With two elections in the space of a few months, we are all rather used to the lengths politicians will go to persuade us that they’ve earned our votes. In the world of politics, the attempts to earn the favour and gratitude of the population are pretty blatant and easy to identify. But in recent years, I’ve slowly become aware of the extent to which I am constantly striving to earn the love and favour of everyone around me, including God. It is a lot more subtle than what the politicians do, and a lot harder to deal with, and it is ultimately futile, frustrating and self-defeating. And since I reckon I’m not alone in this, and it is an issue that comes up in tonight’s readings, I thought I’d try to unmask it and explore it a bit with you.

Before I do, I want to point out up front that I wrote and preached this sermon six years ago. I rework sermons reasonably often, and I don’t always point it out, but I’m doing so tonight because otherwise there are some individuals who may think this is directed specifically at them. If the Holy Spirit directs it at you, that’s fine by me, but I wrote this long before I knew anything about what is going on for you right now. I probably would have written a new sermon, but funnily enough, after trudging home from yesterday’s Grand Final, I didn’t really feel up to it. Drinking beer and listening to heartbreak songs was more the order of the evening!

In the reading we heard from the gospel according to Luke, Jesus tackles this issue of striving to earn favour, but he comes at it from a rather unexpected angle. There doesn’t seem to be anything wrong with what the disciples are asking. “Lord, increase our faith!” Who among you has ever prayed to God to give you more faith? Seems like a perfectly good thing to do. And although we didn’t hear it, this request had a context which makes it seem all the more like the only reasonable response. Jesus has just been giving them a talking to about the very high standards of behaviour expected of them. He says that if they do or say things which cause other people to stumble in their discipleship, then they’d be better off being thrown into the sea wearing concrete boots. And he goes on to say that when other Christians sin, we are to be straight with them and call them to account, and I don’t know about you but it seems to me that we are mostly pretty allergic to actually doing that in our day and age. And then he says that if another Christian does the wrong thing by us and then asks our forgiveness, we are to forgive them, and we are to go on forgiving them even if they do the same thing seven times a day and keep asking forgiveness again. I reckon I’d be concluding that they didn’t really mean it by then and getting agro about it, but Jesus says that’s none of my business. I am to keep taking their repentance at face value and go on forgiving them over and over. So it is when faced with these sort of superhuman expectations that the disciples throw up their hands in exasperation and say, “Lord, increase our faith!” And no wonder, I reckon.

But Jesus is rather dismissive of their request. “If you had faith the size of a poppy seed, you could tell a giant oak tree to go jump in the lake and it would.” Now we usually react to this response by hanging our heads and feeling inadequate. You may remember the wonderful spoof on this in the Adrian Plass diaries, where he reckons he need to build up to this slowly so he spends few hours trying to muster up enough faith to make a fork move a few inches across the table!

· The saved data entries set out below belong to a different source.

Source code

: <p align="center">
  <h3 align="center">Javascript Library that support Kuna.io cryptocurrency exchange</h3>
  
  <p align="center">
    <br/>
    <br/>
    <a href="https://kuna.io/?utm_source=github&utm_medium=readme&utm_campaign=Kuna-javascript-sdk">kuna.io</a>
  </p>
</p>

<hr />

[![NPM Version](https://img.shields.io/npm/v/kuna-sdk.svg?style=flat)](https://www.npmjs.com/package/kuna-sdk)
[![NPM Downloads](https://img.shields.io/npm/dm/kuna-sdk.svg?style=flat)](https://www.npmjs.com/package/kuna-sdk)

But that’s not what Jesus is trying to get us to aspire to. When he says if you had enough faith you could move mountains, his point is that you don’t and you can’t. And that that is not about to change. He is taking the mickey out of the very idea. He is saying you don’t need more faith; that faith is not something you can build up extra reserves of to enable you to do miraculous things. Faith is not a thing that you can have measurable amounts of, more or less. Faith is something you do. Just get on with living with integrity and loving one another and stop trying to measure your performance on some sort of faith meter.

But then he turns the idea back on itself and uses an illustration which seems rather perplexing in the circumstances, because it doesn’t immediately seem to be about faith and how we go about exercising it sufficiently. He points to the example of a person who owns a slave and how you don’t go out of your way to shower the slave with gratitude every time they do their job. So it is with us, he says. When we have done all that God requires of us, we should just say, “We are only slaves, and we have only done our job. Nothing special.”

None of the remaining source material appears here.